Today, students began visiting my office hours to talk about their knowledge of the deceased student. “I sat next to him in class.” “I took notes for him.” “I had talked to him.” “He told me he wasn’t feeling well.” Students cried and confessed that they sometimes felt the student wasn’t taking class seriously — consistent absences, poor scores on assignments, etc. Now those same students felt guilt. They felt shame for how they had judged a classmate who clearly was in crisis.

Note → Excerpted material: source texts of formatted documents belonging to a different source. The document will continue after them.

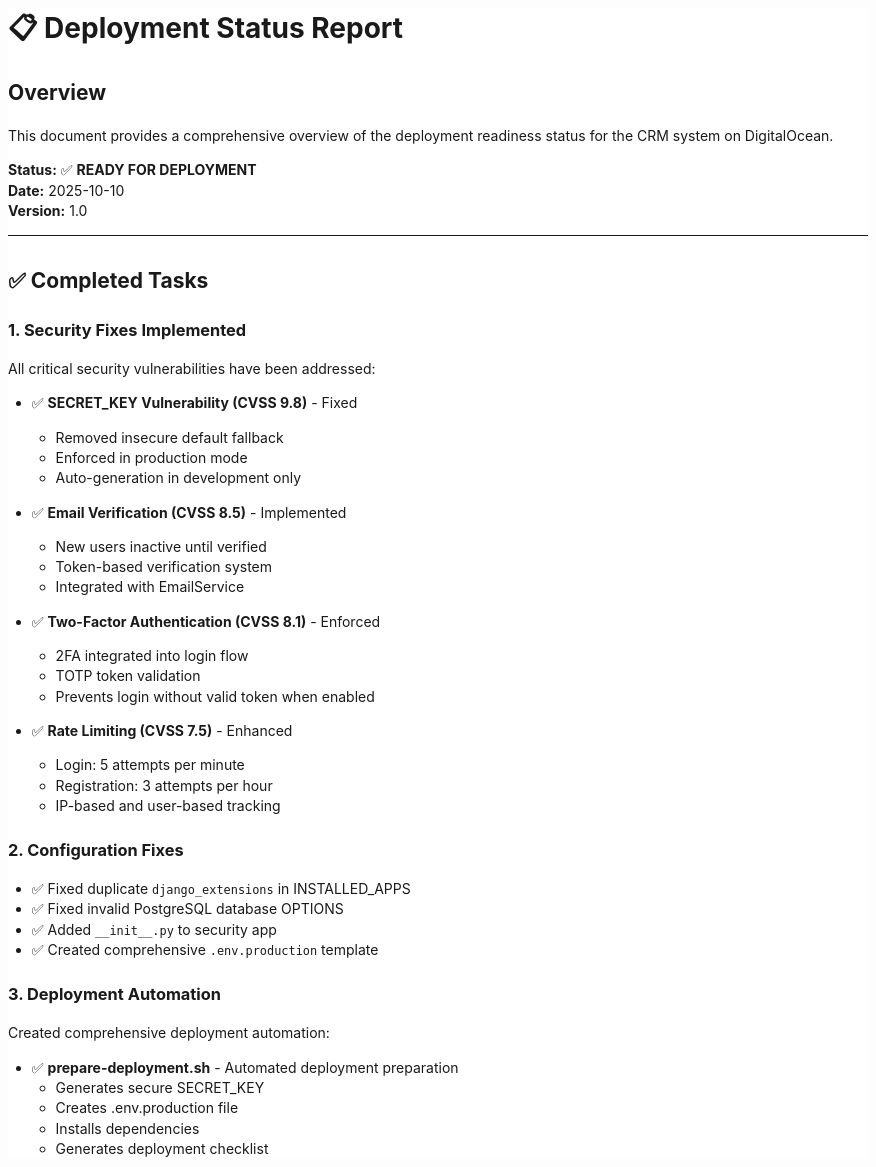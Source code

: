 # 📋 Deployment Status Report

## Overview

This document provides a comprehensive overview of the deployment readiness status for the CRM system on DigitalOcean.

**Status:** ✅ **READY FOR DEPLOYMENT**  
**Date:** 2025-10-10  
**Version:** 1.0

---

## ✅ Completed Tasks

### 1. Security Fixes Implemented

All critical security vulnerabilities have been addressed:

- ✅ **SECRET_KEY Vulnerability (CVSS 9.8)** - Fixed
  - Removed insecure default fallback
  - Enforced in production mode
  - Auto-generation in development only

- ✅ **Email Verification (CVSS 8.5)** - Implemented
  - New users inactive until verified
  - Token-based verification system
  - Integrated with EmailService

- ✅ **Two-Factor Authentication (CVSS 8.1)** - Enforced
  - 2FA integrated into login flow
  - TOTP token validation
  - Prevents login without valid token when enabled

- ✅ **Rate Limiting (CVSS 7.5)** - Enhanced
  - Login: 5 attempts per minute
  - Registration: 3 attempts per hour
  - IP-based and user-based tracking

### 2. Configuration Fixes

- ✅ Fixed duplicate `django_extensions` in INSTALLED_APPS
- ✅ Fixed invalid PostgreSQL database OPTIONS
- ✅ Added `__init__.py` to security app
- ✅ Created comprehensive `.env.production` template

### 3. Deployment Automation

Created comprehensive deployment automation:

- ✅ **prepare-deployment.sh** - Automated deployment preparation
  - Generates secure SECRET_KEY
  - Creates .env.production file
  - Installs dependencies
  - Generates deployment checklist
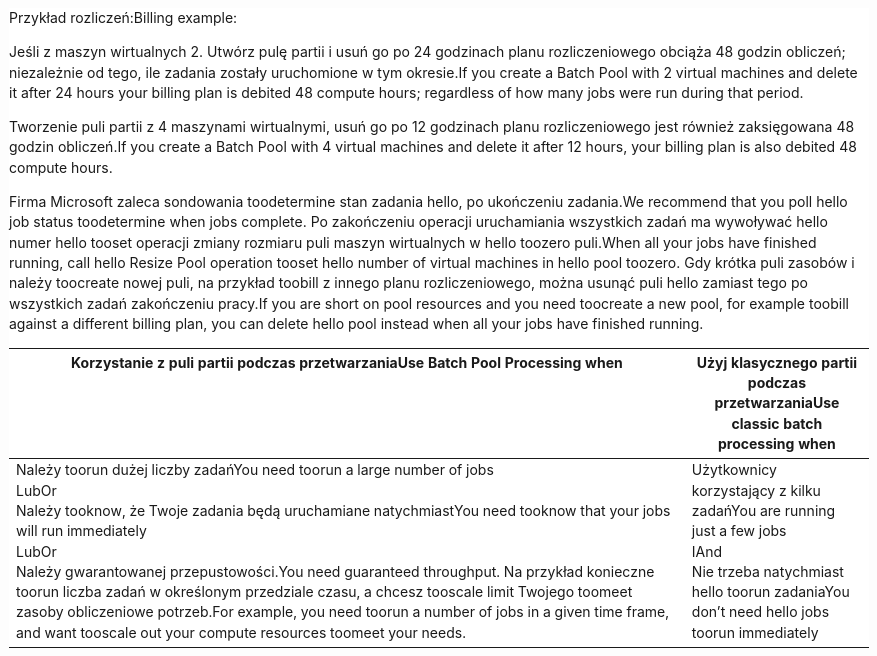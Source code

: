 <span data-ttu-id="f2257-145">Przykład rozliczeń:</span><span class="sxs-lookup"><span data-stu-id="f2257-145">Billing example:</span></span>

<span data-ttu-id="f2257-146">Jeśli z maszyn wirtualnych 2. Utwórz pulę partii i usuń go po 24 godzinach planu rozliczeniowego obciąża 48 godzin obliczeń; niezależnie od tego, ile zadania zostały uruchomione w tym okresie.</span><span class="sxs-lookup"><span data-stu-id="f2257-146">If you create a Batch Pool with 2 virtual machines and delete it after 24 hours your billing plan is debited 48 compute hours; regardless of how many jobs were run during that period.</span></span>

<span data-ttu-id="f2257-147">Tworzenie puli partii z 4 maszynami wirtualnymi, usuń go po 12 godzinach planu rozliczeniowego jest również zaksięgowana 48 godzin obliczeń.</span><span class="sxs-lookup"><span data-stu-id="f2257-147">If you create a Batch Pool with 4 virtual machines and delete it after 12 hours, your billing plan is also debited 48 compute hours.</span></span>

<span data-ttu-id="f2257-148">Firma Microsoft zaleca sondowania toodetermine stan zadania hello, po ukończeniu zadania.</span><span class="sxs-lookup"><span data-stu-id="f2257-148">We recommend that you poll hello job status toodetermine when jobs complete.</span></span> <span data-ttu-id="f2257-149">Po zakończeniu operacji uruchamiania wszystkich zadań ma wywoływać hello numer hello tooset operacji zmiany rozmiaru puli maszyn wirtualnych w hello toozero puli.</span><span class="sxs-lookup"><span data-stu-id="f2257-149">When all your jobs have finished running, call hello Resize Pool operation tooset hello number of virtual machines in hello pool toozero.</span></span> <span data-ttu-id="f2257-150">Gdy krótka puli zasobów i należy toocreate nowej puli, na przykład toobill z innego planu rozliczeniowego, można usunąć puli hello zamiast tego po wszystkich zadań zakończeniu pracy.</span><span class="sxs-lookup"><span data-stu-id="f2257-150">If you are short on pool resources and you need toocreate a new pool, for example toobill against a different billing plan, you can delete hello pool instead when all your jobs have finished running.</span></span>


| <span data-ttu-id="f2257-151">**Korzystanie z puli partii podczas przetwarzania**</span><span class="sxs-lookup"><span data-stu-id="f2257-151">**Use Batch Pool Processing when**</span></span>    | <span data-ttu-id="f2257-152">**Użyj klasycznego partii podczas przetwarzania**</span><span class="sxs-lookup"><span data-stu-id="f2257-152">**Use classic batch processing when**</span></span>  |
|---|---|
|<span data-ttu-id="f2257-153">Należy toorun dużej liczby zadań</span><span class="sxs-lookup"><span data-stu-id="f2257-153">You need toorun a large number of jobs</span></span><br><span data-ttu-id="f2257-154">Lub</span><span class="sxs-lookup"><span data-stu-id="f2257-154">Or</span></span><br/><span data-ttu-id="f2257-155">Należy tooknow, że Twoje zadania będą uruchamiane natychmiast</span><span class="sxs-lookup"><span data-stu-id="f2257-155">You need tooknow that your jobs will run immediately</span></span><br/><span data-ttu-id="f2257-156">Lub</span><span class="sxs-lookup"><span data-stu-id="f2257-156">Or</span></span><br/><span data-ttu-id="f2257-157">Należy gwarantowanej przepustowości.</span><span class="sxs-lookup"><span data-stu-id="f2257-157">You need guaranteed throughput.</span></span> <span data-ttu-id="f2257-158">Na przykład konieczne toorun liczba zadań w określonym przedziale czasu, a chcesz tooscale limit Twojego toomeet zasoby obliczeniowe potrzeb.</span><span class="sxs-lookup"><span data-stu-id="f2257-158">For example, you need toorun a number of jobs in a given time frame, and want tooscale out your compute resources toomeet your needs.</span></span>    | <span data-ttu-id="f2257-159">Użytkownicy korzystający z kilku zadań</span><span class="sxs-lookup"><span data-stu-id="f2257-159">You are running just a few jobs</span></span><br/><span data-ttu-id="f2257-160">I</span><span class="sxs-lookup"><span data-stu-id="f2257-160">And</span></span><br/> <span data-ttu-id="f2257-161">Nie trzeba natychmiast hello toorun zadania</span><span class="sxs-lookup"><span data-stu-id="f2257-161">You don’t need hello jobs toorun immediately</span></span> |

So, here are some thoughts: you are not at fault if someone else causes harm to him/herself. There are many resources on campus for processing grief and trauma (find your campus counseling center) take advantage of it! Going forward, consider your classmates’ complaints from various perspectives. If you hear of or see a classmate in distress, tell someone — the professor, for example. It is NOT your job to fix or find a solution for the classmate, but reaching out and letting a faculty know could help. It can’t hurt. Finally, sometimes we are all struggling on “an edge” of something — maybe school work is overwhelming us; maybe family obligations are weighing us down; maybe work is pushing hard on us. Whatever the situation, be aware that if you are already in a precarious position, the death of a classmate (or other tragic events that may not be directly related to you) can affect you adversely. Be prepared to seek help. Seek help earlier rather than later. Talk to someone today/now, not later. Most of the time, your university will have a counseling center that is available (either in person on by phone) 24 hours a day, 7 days a week. Don’t wait. If you are feeling overwhelmed, act now!
And, take care. You are doing a good job. You are juggling multiple responsibilities. It is NOT easy. But, there are people on your campus who will show concern and will care. Reach out.